Last week The Hill labeled Trump administration attempts to spin the meeting as "evolving explanations." Depending on which explanation you choose to believe:
- The meeting was, like an episode of Seinfeld, about nothing.
- The purpose was making it easier for American families to adopt Russian orphans.
- Trump campaign operatives attended the meeting with the expectation that the Russians could provide opposition research on Hillary Clinton that would help Trump win the election.
I trust that Mueller and his team will get to the bottom of whatever collusion or collaboration took place.
That doesn’t mean I don’t have questions. What interests me most is not the meeting itself, but President Trump dictating a statement while on Air Force One returning from the G20 summit for Donald Jr. to release about the meeting. How was Trump able to dictate a statement about a meeting he claimed to know nothing about?
It’s hard to imagine that intervening in your children’s lives begins when you are president of the United States.
So when did it start? The Trump dictation raises a question relevant to “Ethical College Admissions.” Did he also dictate college essays for Donald Jr. or his other children? Do their applications include excessive use of expressions such as “Believe me,” “Billions and billions,” “Tremendous,” “You’re going to love it,” and “Make Penn great again”?
If Trump were guilty of dictating application essays for his offspring, he wouldn’t be alone. According to a survey conducted this summer by several higher education consulting firms, 62 percent of parents of last year’s seniors admitted to completing part of their children’s college applications.
That number, if true, is staggering and troubling for those of us in the college counseling/admissions profession. It’s also not that surprising for those who work with today’s generation of parents. We are in danger of producing a generation of students who haven’t developed the skills they will need to succeed in college and in life because they haven’t been allowed to develop them.
What would lead a parent to complete part or all of their child’s college application? The easy answers are fear and irrationality, but there are more complex factors at work.
I tell parents that the college admissions process is harder on them than on students. The college application process tests one’s basic beliefs about parenting and about life.
Do you believe that college admission is ultimately rational and fair, or a game where the rules are unclear or nonexistent? Do you believe that your job as a parent is to prepare your children to be independent or to shield them from disappointment and failure?

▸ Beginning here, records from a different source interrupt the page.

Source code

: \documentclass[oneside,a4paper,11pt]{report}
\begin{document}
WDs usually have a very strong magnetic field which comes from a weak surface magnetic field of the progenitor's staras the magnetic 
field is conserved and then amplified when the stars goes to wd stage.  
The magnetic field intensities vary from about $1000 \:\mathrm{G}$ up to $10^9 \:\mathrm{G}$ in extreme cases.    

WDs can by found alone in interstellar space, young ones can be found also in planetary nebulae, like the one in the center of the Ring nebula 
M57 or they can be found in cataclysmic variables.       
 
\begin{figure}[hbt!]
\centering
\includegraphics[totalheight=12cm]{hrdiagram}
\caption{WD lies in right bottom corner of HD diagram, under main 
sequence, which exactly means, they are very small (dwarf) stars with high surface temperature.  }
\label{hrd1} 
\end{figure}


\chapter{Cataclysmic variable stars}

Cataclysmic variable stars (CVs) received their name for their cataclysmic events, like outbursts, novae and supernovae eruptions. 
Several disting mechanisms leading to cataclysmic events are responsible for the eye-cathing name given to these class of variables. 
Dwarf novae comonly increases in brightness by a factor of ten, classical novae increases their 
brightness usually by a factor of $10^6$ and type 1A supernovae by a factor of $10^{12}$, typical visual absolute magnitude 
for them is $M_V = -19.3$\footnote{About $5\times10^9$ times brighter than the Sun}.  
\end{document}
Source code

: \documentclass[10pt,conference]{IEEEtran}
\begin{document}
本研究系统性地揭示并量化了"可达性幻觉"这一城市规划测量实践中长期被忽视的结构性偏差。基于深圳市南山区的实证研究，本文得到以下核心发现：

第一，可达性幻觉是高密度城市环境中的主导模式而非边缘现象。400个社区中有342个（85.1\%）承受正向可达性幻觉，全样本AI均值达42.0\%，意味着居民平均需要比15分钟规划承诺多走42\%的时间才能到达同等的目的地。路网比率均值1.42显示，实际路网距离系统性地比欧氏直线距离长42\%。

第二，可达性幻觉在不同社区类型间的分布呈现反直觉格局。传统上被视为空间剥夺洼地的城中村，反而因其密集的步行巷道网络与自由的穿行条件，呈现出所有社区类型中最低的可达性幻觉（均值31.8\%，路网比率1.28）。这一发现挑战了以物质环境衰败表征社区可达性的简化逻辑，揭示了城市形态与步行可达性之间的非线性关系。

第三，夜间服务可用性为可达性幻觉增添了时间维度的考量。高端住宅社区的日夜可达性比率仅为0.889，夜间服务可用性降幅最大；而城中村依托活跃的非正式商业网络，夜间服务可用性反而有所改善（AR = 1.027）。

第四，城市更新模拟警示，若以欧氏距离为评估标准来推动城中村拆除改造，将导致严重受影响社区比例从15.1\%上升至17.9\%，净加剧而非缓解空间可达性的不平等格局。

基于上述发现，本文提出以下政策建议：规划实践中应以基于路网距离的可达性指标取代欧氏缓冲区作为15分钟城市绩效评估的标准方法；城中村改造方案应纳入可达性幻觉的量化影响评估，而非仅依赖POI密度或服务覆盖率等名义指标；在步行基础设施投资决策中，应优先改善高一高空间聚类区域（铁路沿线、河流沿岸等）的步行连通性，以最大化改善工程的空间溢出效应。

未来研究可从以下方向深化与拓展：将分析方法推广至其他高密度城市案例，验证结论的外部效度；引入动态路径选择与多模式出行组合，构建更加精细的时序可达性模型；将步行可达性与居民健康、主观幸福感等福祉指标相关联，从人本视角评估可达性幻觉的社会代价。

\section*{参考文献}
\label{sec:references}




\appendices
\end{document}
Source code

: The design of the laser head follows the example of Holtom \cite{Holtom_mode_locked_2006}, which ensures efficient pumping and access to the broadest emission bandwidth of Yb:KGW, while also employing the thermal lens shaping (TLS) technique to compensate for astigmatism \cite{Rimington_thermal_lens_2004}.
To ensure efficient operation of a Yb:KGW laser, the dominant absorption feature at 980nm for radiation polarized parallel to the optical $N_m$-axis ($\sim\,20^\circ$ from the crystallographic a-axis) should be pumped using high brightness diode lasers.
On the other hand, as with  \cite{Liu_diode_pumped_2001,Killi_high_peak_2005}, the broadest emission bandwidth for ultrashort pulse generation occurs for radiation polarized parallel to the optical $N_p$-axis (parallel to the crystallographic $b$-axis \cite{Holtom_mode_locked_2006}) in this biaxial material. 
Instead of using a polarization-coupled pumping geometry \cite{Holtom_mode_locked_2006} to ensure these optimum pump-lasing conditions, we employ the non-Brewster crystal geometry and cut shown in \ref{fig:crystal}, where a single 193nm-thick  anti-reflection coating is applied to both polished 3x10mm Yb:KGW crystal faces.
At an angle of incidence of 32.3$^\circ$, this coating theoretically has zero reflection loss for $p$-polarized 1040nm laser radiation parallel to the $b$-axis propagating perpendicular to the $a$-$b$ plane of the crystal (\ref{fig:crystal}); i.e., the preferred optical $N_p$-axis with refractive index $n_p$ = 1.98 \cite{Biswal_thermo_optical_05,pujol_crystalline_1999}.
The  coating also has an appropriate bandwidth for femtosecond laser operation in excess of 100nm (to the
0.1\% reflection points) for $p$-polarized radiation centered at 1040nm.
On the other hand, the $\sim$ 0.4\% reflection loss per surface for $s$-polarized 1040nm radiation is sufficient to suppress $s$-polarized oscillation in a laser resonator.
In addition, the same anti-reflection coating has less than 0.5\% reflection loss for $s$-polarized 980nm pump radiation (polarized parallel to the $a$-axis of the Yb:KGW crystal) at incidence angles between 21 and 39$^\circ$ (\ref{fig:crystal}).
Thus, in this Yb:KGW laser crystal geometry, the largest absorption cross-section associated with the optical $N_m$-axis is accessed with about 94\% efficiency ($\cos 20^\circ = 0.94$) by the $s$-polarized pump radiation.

How you answer those questions impacts how you approach your child’s college process. There are a number of metaphors currently in vogue to describe parenting styles. There is the helicopter parent and the tiger mom, but my favorite is the curling parent. Named for the winter sport, these parents race ahead sweeping aside all impediments to make their children’s lives smoother and easier.

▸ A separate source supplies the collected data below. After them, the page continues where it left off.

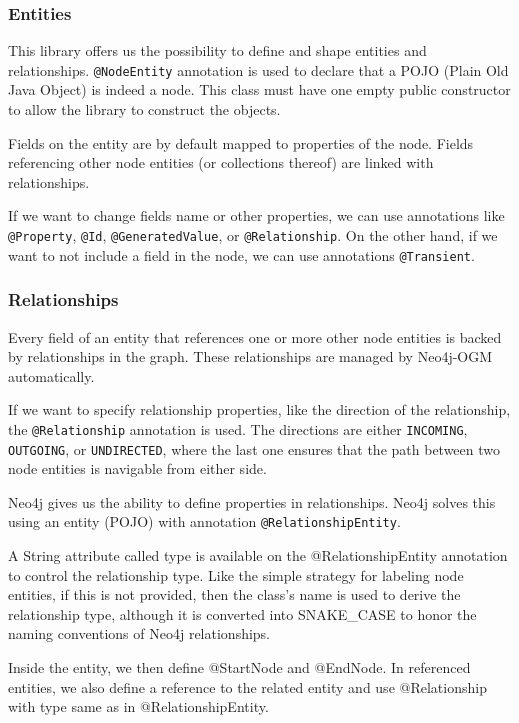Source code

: \subsubsection {Entities}

This library offers us the possibility to define and shape entities and relationships. \texttt{@NodeEntity} annotation is used to declare that a POJO (Plain Old Java Object)
is indeed a node. This class must have one empty public constructor to allow the library to construct the objects.

Fields on the entity are by default mapped to properties of the node. Fields referencing other node entities (or collections thereof) are linked with relationships.

If we want to change fields name or other properties, we can use annotations like \texttt{@Property}, \texttt{@Id}, \texttt{@GeneratedValue}, or \texttt{@Relationship}. On the other hand,
if we want to not include a field in the node, we can use annotations \texttt{@Transient}.

\subsubsection {Relationships}

Every field of an entity that references one or more other node entities is backed by relationships in the graph. These relationships are managed by Neo4j-OGM automatically.

If we want to specify relationship properties, like the direction of the relationship, the \texttt{@Relationship} annotation is used. The directions are either \texttt{INCOMING},
\texttt{OUTGOING}, or \texttt{UNDIRECTED}, where the last one ensures that the path between two node entities is navigable from either side.

Neo4j gives us the ability to define properties in relationships. Neo4j solves this using an entity (POJO) with annotation \texttt{@RelationshipEntity}.

A String attribute called type is available on the @RelationshipEntity annotation to control the relationship type. Like the simple strategy for labeling node entities,
if this is not provided, then the class's name is used to derive the relationship type, although it is converted into SNAKE\_CASE to honor
the naming conventions of Neo4j relationships. \cite{noauthor_reference_nodate}

Inside the entity, we then define @StartNode and @EndNode. In referenced entities, we also define a reference to
the related entity and use @Relationship with type same as in @RelationshipEntity.


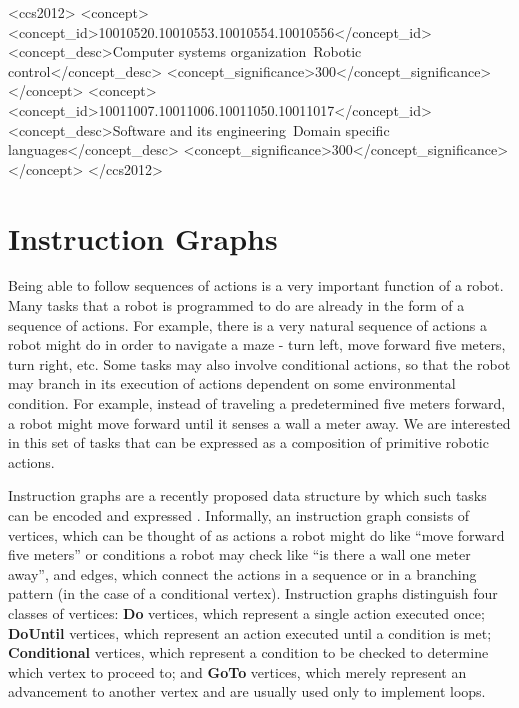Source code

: \documentclass{sig-alternate-05-2015}
\begin{document}
%
%
 \begin{CCSXML}
<ccs2012>
<concept>
<concept_id>10010520.10010553.10010554.10010556</concept_id>
<concept_desc>Computer systems organization~Robotic control</concept_desc>
<concept_significance>300</concept_significance>
</concept>
<concept>
<concept_id>10011007.10011006.10011050.10011017</concept_id>
<concept_desc>Software and its engineering~Domain specific languages</concept_desc>
<concept_significance>300</concept_significance>
</concept>
</ccs2012>
\end{CCSXML}


%
%

%
%
\printccsdesc



\section{Instruction Graphs}
Being able to follow sequences of actions is a very important function of a
robot. Many tasks that a robot is programmed to do are already in the form of
a sequence of actions. For example, there is a very natural sequence of actions
a robot might do in order to navigate a maze - turn left, move forward five
meters, turn right, etc. Some tasks may also involve conditional actions, so
that the robot may branch in its execution of actions dependent on some
environmental condition. For example, instead of traveling a predetermined five
meters forward, a robot might move forward until it senses a wall a meter away.
We are interested in this set of tasks that can be expressed as a composition of
primitive robotic actions.

Instruction graphs are a recently proposed data structure by which such tasks
can be encoded and expressed \cite{veloso:instructiongraphs}. Informally, an
instruction graph consists of vertices, which can be thought of as actions a
robot might do like ``move forward five meters'' or conditions a robot may check
like ``is there a wall one meter away'', and edges, which connect the actions in
a sequence or in a branching pattern (in the case of a conditional vertex).
Instruction graphs distinguish four classes of vertices: \textbf{Do} vertices,
which represent a single action executed once; \textbf{DoUntil} vertices,
which represent an action executed until a condition is met;
\textbf{Conditional} vertices, which represent a condition to be checked to
determine which vertex to proceed to; and \textbf{GoTo} vertices, which
merely represent an advancement to another vertex and are usually used only to
implement loops.
\end{document}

One of the things I learned early on as a parent is that I derive more pleasure from my children’s successes and feel more pain from their disappointments than anything that has happened in my own life. I think that’s normal, but that can easily deteriorate into living vicariously through your children, or not allowing them to develop into adolescents and young adults with strengths and weaknesses. It’s hard to develop resilience if you never have to overcome any challenges or obstacles.
It is also the case that for many parents the college process becomes a report card on their success as parents. If my child goes to a “good” college, that becomes proof or reassurance that I wasn’t a failure as a parent. The danger is that we can send a subtle or not-so-subtle message to children that they are disappointments if they don’t end up at a certain kind of college and that we become more focused on the college decal in the rear window than our child’s happiness and well-being.
What can we as professionals do about parents completing parts of their children’s college applications? It’s challenging. I talked to a friend during the National Association for College Admission Counseling conference who reported that some parents in her school feel no shame about the practice, rationalizing that their child doesn’t have time to apply.
It starts with bringing the issue into the sunlight. In my presentations to parents, a consistent theme is that both the college search and application processes ultimately measure a student’s readiness for college itself, in that the same qualities necessary for success in college -- independence, maturity, self-knowledge, organization, persistence -- are also essential for success in applying to college. I even respond to transcript requests from parents by asking them to have their child make the request, as that is an important and simple way for them to take ownership.
I hear the “readiness for college” theme parroted back by parents enough to know that it is heard. Whether it is enough to overcome the urge to intervene is less clear. A couple of years ago, a mother vented to me, “I’m the only one who follows your advice.”
For our profession the larger issue is placing more emphasis on the developmental importance of the college search and application processes in the transition to adulthood. Applying to college should be about more than getting into college. It should encourage and require a process of discernment, of figuring how who you are and what you value. We give lip service to that premise, but it is too often drowned out by competing messages such as the myth of prestige.
Part of being a parent is childproofing the house. Can our profession develop a college admissions process that’s developmentally appropriate and parentproof?